Stored dataset items
********
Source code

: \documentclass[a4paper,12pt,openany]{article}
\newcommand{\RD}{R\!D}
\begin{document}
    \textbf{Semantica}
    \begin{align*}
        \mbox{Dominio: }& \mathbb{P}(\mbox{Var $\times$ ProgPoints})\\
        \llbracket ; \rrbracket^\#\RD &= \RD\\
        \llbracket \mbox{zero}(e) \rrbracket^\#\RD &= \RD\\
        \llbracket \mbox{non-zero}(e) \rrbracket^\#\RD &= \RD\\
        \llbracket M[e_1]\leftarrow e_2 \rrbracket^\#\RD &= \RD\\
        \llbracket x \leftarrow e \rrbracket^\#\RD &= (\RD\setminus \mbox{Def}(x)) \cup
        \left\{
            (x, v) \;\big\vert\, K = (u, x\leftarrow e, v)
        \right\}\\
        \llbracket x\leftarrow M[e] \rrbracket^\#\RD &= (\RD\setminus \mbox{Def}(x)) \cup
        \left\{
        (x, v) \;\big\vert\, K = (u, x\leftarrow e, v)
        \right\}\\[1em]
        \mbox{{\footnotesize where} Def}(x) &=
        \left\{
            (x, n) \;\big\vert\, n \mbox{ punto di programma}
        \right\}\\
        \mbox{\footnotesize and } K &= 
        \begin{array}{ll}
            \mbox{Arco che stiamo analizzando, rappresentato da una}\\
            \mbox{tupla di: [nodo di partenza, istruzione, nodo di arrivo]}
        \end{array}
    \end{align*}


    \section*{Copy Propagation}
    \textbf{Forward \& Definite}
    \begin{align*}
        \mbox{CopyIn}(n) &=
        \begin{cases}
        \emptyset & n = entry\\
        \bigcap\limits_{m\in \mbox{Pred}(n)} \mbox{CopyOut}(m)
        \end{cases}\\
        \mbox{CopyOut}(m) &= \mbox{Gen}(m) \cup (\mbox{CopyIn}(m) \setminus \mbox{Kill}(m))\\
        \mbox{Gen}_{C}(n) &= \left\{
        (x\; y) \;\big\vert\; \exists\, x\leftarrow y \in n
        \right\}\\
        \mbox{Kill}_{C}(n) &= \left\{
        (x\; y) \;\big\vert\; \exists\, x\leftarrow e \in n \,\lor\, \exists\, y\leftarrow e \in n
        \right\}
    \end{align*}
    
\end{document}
********
WHAT YOU SHOULD DO
Work out the number of lines in the records that contain the string "exists". Nothing but that number should be sent back.

OUTPUT OF THE TASK
2